As a free, democratic people, we need urgently to consider this question.  Our elites already have, and have reached the conclusion that we do in fact collectively have an obligation to take care of the entire world.

We seem not to be allowed to control our own borders, or to expel people who came here without permission; we must pay vast sums to bring their health up to American standards, and pay for their education as well even though we don't really know how to actually accomplish that at any price.  That doesn't stop our ruling class from trying and failing at bankrupting expense.

There are only three possible outcomes:  First, that we'll succeed in making the whole world equal in wealth and success to the United States in a new global Utopia.  Great if it works, but is that really likely?

Second, that in trying to uplift everyone else, we'll merely succeed in dragging our own country down to their level.  They won't be better off, and we'll be in a far worse state.  We can already see this happening in places like Miami, Detroit, and south-central Los Angeles.  Is that what we want to do, and what we want our country to become?

There's a better alternative that has stood the test of time: Let each take care of his own self, his own household, and at most, his own country.  That actually works, and has worked well here for over two hundred years.
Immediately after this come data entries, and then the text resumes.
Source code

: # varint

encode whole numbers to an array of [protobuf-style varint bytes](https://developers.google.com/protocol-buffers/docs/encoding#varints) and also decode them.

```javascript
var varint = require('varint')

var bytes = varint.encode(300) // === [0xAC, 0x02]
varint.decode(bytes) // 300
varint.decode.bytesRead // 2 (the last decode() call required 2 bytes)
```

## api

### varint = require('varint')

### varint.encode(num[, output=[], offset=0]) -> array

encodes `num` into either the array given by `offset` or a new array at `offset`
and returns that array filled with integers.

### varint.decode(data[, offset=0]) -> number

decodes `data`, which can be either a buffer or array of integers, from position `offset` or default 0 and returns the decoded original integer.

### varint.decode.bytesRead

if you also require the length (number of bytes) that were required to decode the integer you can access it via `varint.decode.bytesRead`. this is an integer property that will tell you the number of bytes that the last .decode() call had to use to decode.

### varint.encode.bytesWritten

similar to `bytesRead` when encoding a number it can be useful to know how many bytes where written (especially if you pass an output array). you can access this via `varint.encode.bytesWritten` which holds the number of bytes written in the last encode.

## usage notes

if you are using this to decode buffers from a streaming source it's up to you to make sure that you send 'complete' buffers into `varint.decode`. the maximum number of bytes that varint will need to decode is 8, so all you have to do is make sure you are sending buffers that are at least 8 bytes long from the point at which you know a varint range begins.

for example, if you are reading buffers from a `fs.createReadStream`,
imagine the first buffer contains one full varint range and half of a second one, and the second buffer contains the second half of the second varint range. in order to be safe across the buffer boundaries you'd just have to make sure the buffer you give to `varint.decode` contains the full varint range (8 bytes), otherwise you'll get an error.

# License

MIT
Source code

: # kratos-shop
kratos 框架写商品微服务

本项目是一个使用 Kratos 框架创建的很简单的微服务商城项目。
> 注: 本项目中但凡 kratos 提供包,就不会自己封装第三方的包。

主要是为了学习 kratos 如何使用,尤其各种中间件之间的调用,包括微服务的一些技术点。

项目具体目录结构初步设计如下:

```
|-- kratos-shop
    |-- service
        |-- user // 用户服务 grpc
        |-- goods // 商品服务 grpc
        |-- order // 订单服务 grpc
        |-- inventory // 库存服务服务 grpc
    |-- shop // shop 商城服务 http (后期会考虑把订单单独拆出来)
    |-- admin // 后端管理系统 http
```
Which probably is why our government doesn't want to do it anymore.  The false compassion of a liberal government generous with everyone else's money will leave us with an empty pocket... and a world still full of starving, dying hordes, Americans newly among them.

Petrarch is a contributing editor for Scragged.  Read other articles by Petrarch or other articles on Foreign Affairs.
Reader Comments
I think a "common" man once said, "get the log out your own eye first before trying to remove a speck from your neighbors eye".

We need to get our own house in order, deport illegal's, stop spending money we don't have and get a backbone. We will always have the poor, get used to it. They will always need help, always! Only give when it dosen't hurt your ability to give again.
September 9, 2010 11:09 AM
most world poverty is caused by bad government. American wealth came because we HAD good government. Mexico, Africa, Myanmar, they'd all be a lot better off if their governments weren't so lousy. We can't fix all the problems, and we've even stopped pressing governments to be better.